TASK DETAILS: Identify all lines of the data containing the string "강조합니다" and copy them.

● ● ●

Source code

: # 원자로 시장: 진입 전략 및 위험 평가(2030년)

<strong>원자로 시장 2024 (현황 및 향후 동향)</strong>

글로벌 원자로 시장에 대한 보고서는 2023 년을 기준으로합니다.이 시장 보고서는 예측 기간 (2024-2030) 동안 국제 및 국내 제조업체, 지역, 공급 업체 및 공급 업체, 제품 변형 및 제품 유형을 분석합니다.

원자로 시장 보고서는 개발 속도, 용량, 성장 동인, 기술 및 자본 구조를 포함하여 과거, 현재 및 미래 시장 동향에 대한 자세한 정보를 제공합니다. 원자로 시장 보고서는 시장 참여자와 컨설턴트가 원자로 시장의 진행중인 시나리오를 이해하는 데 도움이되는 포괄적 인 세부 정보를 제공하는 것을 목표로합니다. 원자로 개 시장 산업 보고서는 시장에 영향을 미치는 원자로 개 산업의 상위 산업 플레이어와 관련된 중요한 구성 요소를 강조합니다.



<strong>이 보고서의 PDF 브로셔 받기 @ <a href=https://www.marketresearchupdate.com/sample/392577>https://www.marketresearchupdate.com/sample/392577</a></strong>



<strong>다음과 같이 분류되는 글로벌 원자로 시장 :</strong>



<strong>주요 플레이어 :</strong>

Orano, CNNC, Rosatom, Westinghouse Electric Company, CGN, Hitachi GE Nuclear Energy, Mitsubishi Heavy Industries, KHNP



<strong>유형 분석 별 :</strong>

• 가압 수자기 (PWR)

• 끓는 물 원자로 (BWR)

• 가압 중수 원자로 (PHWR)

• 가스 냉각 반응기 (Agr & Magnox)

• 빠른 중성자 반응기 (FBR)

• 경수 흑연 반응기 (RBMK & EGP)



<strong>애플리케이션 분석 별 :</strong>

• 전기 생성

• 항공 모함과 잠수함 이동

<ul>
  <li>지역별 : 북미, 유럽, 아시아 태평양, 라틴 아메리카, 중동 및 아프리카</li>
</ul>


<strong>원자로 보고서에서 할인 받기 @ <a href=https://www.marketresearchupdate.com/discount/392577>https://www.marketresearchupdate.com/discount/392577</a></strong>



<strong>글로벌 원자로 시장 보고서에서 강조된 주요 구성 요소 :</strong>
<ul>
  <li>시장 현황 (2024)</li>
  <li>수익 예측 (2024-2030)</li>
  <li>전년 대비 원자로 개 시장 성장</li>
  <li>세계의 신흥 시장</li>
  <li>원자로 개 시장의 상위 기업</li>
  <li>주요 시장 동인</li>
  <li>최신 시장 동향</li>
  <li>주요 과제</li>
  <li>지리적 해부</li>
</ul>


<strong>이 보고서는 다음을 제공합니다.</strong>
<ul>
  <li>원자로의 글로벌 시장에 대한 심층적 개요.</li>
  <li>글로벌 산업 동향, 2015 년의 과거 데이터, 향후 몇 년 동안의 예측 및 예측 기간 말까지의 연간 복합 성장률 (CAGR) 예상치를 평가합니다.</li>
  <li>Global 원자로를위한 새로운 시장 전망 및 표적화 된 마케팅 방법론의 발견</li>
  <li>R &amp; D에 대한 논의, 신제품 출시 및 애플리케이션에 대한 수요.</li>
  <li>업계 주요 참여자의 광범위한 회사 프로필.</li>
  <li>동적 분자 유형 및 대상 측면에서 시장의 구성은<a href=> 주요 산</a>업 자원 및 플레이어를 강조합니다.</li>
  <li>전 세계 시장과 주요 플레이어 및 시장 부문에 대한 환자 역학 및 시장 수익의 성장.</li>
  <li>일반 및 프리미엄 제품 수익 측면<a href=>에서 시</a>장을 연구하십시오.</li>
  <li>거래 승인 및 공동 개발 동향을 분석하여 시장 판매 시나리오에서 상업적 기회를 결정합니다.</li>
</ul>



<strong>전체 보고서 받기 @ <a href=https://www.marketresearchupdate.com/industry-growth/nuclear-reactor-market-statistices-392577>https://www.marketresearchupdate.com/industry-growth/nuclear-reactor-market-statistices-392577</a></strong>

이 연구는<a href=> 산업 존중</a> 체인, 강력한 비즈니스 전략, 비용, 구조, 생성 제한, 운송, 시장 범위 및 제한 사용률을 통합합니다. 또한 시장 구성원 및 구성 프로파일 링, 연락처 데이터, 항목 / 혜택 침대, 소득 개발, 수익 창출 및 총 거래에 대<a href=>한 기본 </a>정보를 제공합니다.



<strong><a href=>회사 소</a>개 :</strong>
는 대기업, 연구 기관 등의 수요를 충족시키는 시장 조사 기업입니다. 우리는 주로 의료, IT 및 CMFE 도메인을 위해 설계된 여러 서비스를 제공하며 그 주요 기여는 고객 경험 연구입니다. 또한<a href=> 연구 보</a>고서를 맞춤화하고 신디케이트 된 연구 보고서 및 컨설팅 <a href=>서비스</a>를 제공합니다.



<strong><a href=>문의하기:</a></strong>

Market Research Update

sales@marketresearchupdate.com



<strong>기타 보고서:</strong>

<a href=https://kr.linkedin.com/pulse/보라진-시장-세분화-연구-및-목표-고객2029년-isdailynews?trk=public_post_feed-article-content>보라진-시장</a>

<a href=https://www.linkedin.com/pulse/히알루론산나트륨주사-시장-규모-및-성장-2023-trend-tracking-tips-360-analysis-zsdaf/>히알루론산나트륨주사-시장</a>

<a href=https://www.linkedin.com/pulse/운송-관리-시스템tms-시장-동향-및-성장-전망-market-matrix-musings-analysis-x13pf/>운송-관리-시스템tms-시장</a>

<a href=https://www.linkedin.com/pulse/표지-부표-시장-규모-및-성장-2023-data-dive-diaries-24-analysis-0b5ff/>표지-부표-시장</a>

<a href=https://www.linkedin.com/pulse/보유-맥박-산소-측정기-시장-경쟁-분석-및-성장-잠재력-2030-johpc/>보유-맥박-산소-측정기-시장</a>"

● ● ●

EXPECTED ANSWER:
원자로 시장 보고서는 개발 속도, 용량, 성장 동인, 기술 및 자본 구조를 포함하여 과거, 현재 및 미래 시장 동향에 대한 자세한 정보를 제공합니다. 원자로 시장 보고서는 시장 참여자와 컨설턴트가 원자로 시장의 진행중인 시나리오를 이해하는 데 도움이되는 포괄적 인 세부 정보를 제공하는 것을 목표로합니다. 원자로 개 시장 산업 보고서는 시장에 영향을 미치는 원자로 개 산업의 상위 산업 플레이어와 관련된 중요한 구성 요소를 강조합니다.
  <li>동적 분자 유형 및 대상 측면에서 시장의 구성은<a href=> 주요 산</a>업 자원 및 플레이어를 강조합니다.</li>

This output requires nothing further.